Куклу зовут Рейзл - Матлин Владимир. Страница 13
Я подумал, что он страшно рискует. Ведь если что-нибудь станет известно, его на версту не подпустят к сценарной работе и вообще ни к какой. Чем тогда будет детей кормить? Но вслух сказал:
— Помогу, насколько от меня зависит. А ты поосторожней…
Но всё получилось по наихудшему сценарию.
Примерно через неделю Боря появился в моей комнате бледный, с открытым ртом и бегающими глазами. Я всё понял.
— Не здесь, — успел я шепнуть и вышел с ним в коридор.
— Всё провалилось, конец, ничего не вышло. Директор всё знает, — залепетал Шлимазл, едва мы уединились в курилке.
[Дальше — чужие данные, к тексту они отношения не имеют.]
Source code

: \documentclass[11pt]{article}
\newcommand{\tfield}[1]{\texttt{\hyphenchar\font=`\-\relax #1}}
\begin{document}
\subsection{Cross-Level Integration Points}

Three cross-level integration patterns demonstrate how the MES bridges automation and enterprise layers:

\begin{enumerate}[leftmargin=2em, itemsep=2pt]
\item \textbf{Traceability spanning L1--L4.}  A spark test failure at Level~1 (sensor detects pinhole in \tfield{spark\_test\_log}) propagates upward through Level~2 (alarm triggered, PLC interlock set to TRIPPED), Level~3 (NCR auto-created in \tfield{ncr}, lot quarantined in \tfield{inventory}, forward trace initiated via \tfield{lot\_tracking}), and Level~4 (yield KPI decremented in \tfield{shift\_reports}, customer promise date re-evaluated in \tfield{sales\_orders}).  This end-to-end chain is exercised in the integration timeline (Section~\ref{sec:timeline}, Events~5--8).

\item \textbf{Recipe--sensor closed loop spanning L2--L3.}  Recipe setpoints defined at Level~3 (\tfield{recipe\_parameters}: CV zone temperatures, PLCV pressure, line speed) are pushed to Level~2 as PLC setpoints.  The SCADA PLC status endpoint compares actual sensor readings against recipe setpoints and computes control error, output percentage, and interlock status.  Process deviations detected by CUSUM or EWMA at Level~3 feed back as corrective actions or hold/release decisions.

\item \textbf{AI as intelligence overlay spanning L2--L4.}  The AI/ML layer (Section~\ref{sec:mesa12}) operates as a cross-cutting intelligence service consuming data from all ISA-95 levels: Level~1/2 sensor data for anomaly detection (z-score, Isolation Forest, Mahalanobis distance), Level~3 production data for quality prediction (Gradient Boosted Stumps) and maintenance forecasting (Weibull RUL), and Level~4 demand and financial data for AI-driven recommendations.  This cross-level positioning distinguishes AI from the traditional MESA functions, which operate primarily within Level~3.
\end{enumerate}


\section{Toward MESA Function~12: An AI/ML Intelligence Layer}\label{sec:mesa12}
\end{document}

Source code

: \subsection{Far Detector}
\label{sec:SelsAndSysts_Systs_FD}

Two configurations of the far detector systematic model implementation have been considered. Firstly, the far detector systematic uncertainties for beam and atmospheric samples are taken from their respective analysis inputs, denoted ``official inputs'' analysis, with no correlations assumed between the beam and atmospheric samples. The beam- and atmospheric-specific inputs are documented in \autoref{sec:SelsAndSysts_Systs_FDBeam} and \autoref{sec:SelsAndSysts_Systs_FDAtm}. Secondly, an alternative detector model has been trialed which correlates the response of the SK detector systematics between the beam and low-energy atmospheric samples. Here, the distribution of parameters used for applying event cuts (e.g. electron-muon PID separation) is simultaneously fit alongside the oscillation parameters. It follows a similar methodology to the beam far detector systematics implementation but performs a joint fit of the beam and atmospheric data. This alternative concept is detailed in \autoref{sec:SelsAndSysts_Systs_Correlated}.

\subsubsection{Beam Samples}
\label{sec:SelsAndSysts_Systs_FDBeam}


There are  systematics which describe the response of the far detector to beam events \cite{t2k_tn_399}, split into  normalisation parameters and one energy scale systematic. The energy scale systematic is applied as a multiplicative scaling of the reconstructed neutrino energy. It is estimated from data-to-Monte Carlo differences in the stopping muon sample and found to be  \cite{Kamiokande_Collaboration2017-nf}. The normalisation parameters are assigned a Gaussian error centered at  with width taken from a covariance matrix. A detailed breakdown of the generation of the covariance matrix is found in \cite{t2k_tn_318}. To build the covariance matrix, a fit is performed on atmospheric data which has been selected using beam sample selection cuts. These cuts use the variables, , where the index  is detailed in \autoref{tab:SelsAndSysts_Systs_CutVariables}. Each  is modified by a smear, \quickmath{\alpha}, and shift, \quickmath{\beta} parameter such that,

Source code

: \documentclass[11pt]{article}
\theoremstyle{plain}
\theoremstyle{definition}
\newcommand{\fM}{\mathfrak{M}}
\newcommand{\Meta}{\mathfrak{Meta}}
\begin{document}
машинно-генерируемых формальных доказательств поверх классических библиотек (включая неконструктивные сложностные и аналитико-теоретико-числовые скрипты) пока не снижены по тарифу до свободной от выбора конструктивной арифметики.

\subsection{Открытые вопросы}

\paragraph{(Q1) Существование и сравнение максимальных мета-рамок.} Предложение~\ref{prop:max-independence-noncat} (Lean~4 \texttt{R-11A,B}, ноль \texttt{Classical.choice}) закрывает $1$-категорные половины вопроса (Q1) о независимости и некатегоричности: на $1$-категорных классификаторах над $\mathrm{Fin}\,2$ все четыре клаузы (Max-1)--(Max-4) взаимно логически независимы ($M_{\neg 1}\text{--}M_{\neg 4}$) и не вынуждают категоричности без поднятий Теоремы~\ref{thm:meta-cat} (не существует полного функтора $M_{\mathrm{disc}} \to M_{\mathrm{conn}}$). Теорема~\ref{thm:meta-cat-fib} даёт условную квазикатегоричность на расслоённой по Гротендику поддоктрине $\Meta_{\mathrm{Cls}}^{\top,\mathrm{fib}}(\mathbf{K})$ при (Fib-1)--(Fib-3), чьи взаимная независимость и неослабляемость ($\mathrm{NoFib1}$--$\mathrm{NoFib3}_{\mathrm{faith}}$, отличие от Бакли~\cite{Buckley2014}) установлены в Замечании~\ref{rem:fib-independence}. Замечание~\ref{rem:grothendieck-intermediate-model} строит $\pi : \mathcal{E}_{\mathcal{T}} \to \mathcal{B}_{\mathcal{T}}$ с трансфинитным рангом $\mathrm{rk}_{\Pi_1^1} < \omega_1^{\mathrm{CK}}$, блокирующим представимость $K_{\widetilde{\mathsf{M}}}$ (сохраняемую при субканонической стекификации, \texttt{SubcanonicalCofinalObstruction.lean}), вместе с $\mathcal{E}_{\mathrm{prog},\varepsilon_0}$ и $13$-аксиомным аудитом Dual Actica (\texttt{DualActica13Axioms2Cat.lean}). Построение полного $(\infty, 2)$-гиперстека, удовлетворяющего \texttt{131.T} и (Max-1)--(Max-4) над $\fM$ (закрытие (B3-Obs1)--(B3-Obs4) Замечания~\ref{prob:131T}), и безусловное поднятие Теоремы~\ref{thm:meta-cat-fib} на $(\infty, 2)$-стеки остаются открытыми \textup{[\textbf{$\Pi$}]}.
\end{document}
Я стал его расспрашивать, он отвечал сбивчиво, надрывно вздыхал и повторял через слово своё «всё пропало». Я продолжал терпеливо расспрашивать, пока картина приобрела более или менее отчётливые контуры.
Утром Боря с заявлением об увольнении в руках явился в кабинет директора студии. По словам Бори, тот принял его холодно, даже не предложил сесть. Едва Боря сказал, что подаёт заявление об увольнении, директор прервал его:
— Можешь увольняться, скатертью дорога. Только имей в виду: на внештатную работу не рассчитывай. Сценарного договора не получишь, гарантирую. Всё, я тебя предупредил.
— Почему? — спросил Боря. — Я же профессиональный сценарист. Я ВГИК закончил.
— А потому, что мы знаем… мы догадываемся о твоих намерениях. Слинять хочешь, понимаешь. В Израиль намылился. Ладно, не отпирайся, я точно знаю. Чего тебе здесь плохо? Зарплата, понимаешь, прогрессивка, сценарии пописываешь… Мало тебе?
Несколько придя в себя, Боря попытался возразить:
— Но пока что это всего лишь чьи-то предположения, я официально ничего не выразил… Я только хочу перейти на творческую работу, писать сценарии.
— Не валяй дурака, — укоризненно сказал директор. — Что ты, маленький, не понимаешь? Дашь тебе, понимаешь, сценарий написать, а что потом с ним делать, когда ты заявление на эмиграцию подашь? Не может же фильм выйти с твоим именем!
Я, конечно, при этом разговоре не присутствовал, но восстановил его с большой точностью.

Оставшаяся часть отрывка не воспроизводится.